A few days ago, I wrote about the closing of the Oil Drum and the Twitter response that ranged anywhere from disappointment and sadness to giddy euphoria (and note, the Oil Drum is technically around until the end of August, and plans are being discussed in their forums on was to keep the project going in one form or another).

But yesterday, I did notice this fun tweet from Ronald Bailey and the Reason.com people. To most, the Oil Drum is a gathering place where people discuss technical articles on oil production and depletion... and to others like Bailey it's some kind of cultist clubhouse where strange people gather to discuss sacrilegious ideas.

Back in a March post, I talked a little about this common tactic: "you'll sometimes see people referred to as oracles, acolytes, disciples, or cultists. They want to convince the reader that "those people" are into some crazy & spooky religion and are best ignored."

Back here on Earth, disagreements are resolved through rational discussion, evidence, and data, not by name calling. In Peak Oil if you want to argue that "Peak Oil has peaked" or that it's somehow irrelevant - that means discussing production rates and showing evidence that production is rising and will continue to rise. In the US, that's easy right now, you can just point at recent shale gains. But the problem - you would then have to address the 1970 peak in US oil production, on one hand that means acknowledging that there WAS a peak in production and that the peak STILL stands. You would then have to address if you believe production will surpass the previous peak. If you believe it will - and there aren't a lot of analysts out there with the courage to make this call at the moment - you're then on the record, and would have to address it over the next few years if production doesn't make it and 1970 remains as the all-time US peak.
If you don't believe production will surpass 1970, then you're stuck in a spot where you have to answer questions of how we could produce so much at that time with 1970s technology and 1970s low oil prices... but we can't seem to do it today even with prices at historic highs and all the new technology and innovation people speak breathlessly about.

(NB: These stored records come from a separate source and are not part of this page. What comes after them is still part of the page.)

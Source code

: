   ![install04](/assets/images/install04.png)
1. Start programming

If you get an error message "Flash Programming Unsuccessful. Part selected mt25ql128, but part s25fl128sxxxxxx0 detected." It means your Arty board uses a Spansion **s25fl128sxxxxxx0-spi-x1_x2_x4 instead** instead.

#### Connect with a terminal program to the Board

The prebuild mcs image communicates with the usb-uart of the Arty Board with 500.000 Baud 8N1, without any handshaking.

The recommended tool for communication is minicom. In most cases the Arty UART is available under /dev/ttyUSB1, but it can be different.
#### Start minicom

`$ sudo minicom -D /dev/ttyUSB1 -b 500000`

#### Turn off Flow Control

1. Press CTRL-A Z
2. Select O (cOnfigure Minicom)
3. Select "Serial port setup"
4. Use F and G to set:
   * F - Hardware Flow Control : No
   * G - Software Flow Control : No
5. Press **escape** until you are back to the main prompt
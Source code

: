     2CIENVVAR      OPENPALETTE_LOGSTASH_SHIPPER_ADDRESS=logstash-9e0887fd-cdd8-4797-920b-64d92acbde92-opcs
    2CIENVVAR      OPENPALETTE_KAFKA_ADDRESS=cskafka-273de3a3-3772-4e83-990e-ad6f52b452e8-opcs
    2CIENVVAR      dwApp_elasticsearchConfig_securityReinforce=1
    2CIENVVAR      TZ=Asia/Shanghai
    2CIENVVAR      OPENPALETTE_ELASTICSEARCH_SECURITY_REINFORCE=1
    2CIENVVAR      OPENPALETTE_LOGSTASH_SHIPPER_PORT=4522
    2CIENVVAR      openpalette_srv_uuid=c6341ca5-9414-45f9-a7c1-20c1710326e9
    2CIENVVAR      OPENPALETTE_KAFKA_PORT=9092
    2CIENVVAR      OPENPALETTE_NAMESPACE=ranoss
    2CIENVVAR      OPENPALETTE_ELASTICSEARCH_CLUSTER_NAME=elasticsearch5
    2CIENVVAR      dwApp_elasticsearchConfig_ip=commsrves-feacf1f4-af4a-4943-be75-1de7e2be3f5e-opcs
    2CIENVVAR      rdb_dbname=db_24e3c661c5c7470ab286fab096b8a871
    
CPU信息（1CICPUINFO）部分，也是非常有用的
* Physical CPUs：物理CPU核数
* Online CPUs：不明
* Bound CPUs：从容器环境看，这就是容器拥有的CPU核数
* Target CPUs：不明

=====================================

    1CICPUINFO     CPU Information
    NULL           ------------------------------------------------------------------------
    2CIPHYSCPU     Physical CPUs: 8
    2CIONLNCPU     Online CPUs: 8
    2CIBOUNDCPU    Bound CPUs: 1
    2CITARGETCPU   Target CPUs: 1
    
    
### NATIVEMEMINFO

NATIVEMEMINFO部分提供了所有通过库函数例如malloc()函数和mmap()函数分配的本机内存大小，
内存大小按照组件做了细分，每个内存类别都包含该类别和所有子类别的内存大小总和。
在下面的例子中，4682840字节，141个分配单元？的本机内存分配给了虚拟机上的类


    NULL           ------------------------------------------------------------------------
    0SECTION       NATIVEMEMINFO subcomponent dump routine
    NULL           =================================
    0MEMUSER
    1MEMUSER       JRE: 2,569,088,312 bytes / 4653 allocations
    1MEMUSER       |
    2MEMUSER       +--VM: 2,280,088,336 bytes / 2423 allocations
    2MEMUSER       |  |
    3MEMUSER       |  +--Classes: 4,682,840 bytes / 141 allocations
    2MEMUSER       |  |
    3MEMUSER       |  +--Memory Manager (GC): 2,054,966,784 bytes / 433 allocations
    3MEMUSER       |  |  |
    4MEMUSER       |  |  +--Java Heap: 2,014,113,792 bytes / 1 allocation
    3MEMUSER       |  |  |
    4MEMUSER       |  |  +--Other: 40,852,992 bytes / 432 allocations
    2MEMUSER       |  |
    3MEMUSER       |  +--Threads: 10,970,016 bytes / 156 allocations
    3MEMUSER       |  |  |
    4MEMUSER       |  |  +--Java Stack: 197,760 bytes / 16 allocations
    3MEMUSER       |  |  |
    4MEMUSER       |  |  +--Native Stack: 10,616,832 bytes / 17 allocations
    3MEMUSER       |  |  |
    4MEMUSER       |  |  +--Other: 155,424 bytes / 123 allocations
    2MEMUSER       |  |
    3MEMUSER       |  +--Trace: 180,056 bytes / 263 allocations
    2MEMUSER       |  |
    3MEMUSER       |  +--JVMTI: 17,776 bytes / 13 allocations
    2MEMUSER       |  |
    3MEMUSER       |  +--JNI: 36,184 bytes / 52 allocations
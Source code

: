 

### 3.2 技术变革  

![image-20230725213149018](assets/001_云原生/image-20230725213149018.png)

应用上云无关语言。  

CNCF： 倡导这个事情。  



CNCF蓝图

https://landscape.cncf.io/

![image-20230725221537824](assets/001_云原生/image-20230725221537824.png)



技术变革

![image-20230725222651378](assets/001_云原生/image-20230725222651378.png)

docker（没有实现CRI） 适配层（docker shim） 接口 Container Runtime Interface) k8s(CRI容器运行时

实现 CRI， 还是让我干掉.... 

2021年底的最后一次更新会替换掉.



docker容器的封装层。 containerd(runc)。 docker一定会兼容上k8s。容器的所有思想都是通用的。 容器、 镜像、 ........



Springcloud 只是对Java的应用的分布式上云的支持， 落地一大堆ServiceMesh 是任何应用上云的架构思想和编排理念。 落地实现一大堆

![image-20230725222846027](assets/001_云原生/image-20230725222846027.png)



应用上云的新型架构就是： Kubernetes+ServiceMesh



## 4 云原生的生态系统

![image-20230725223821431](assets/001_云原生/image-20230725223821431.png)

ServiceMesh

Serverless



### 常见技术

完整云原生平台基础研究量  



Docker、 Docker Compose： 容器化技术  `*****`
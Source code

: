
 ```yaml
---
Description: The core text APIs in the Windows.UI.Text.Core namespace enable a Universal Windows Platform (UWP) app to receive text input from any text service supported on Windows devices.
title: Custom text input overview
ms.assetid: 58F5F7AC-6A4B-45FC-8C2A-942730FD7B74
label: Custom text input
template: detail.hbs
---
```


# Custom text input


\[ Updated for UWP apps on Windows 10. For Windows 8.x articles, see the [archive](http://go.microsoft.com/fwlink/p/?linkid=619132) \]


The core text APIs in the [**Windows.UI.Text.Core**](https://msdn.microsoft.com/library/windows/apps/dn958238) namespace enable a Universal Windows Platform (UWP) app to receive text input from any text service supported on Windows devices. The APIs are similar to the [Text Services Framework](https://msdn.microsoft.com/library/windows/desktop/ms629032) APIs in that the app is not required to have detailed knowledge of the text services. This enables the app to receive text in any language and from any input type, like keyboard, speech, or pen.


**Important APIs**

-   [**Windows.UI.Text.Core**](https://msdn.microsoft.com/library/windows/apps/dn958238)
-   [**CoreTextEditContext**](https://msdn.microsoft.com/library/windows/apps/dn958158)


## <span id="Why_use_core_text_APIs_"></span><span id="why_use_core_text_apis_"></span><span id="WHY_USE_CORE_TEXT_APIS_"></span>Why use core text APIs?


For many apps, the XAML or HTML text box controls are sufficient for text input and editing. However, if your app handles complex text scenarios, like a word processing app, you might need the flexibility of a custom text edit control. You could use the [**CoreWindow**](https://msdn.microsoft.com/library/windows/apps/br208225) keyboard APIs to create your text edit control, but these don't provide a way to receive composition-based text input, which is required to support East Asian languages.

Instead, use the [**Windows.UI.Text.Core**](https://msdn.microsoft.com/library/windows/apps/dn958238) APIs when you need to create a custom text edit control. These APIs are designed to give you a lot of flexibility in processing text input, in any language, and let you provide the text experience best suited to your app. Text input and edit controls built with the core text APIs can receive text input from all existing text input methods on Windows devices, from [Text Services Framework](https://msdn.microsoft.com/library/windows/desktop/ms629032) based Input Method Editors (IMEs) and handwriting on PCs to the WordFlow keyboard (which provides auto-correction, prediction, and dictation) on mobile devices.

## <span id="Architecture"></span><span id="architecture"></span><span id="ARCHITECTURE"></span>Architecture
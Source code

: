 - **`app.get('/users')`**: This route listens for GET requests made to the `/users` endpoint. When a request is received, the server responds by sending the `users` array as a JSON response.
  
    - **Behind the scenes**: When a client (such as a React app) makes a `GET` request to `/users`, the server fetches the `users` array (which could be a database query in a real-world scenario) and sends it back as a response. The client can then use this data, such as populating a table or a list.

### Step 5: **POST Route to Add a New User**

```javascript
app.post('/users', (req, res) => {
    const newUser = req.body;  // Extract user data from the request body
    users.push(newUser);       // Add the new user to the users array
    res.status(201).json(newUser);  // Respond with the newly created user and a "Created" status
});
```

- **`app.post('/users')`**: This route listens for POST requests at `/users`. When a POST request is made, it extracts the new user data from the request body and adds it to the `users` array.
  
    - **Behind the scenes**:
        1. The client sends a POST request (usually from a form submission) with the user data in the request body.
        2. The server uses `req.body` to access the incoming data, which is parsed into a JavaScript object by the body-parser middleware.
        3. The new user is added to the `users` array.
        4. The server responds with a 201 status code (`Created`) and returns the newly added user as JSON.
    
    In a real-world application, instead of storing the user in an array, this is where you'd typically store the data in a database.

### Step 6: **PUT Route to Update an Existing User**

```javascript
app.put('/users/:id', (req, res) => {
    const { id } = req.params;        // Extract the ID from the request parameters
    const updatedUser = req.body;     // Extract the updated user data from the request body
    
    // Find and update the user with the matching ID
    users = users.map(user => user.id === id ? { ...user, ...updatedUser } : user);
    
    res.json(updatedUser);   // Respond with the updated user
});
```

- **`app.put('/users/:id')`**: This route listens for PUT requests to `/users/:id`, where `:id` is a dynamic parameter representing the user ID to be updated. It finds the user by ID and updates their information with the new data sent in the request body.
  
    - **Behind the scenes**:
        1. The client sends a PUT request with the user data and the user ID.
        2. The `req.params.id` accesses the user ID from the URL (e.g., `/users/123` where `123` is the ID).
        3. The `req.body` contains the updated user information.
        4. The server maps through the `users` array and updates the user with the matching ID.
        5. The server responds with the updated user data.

One of the dangers of argumentation is the possibility of being wrong, which is why people these days rarely participate in honest open argumentation. And in the case of some, they'd rather just sling some mud, call people dirty names, and hope against hope that oil production magically increases forever or that some alternative appears at precisely the right time to replace oil - and that all this happens at ever cheaper costs. But while they're asleep and dreaming up fantasies - oil depletion never sleeps.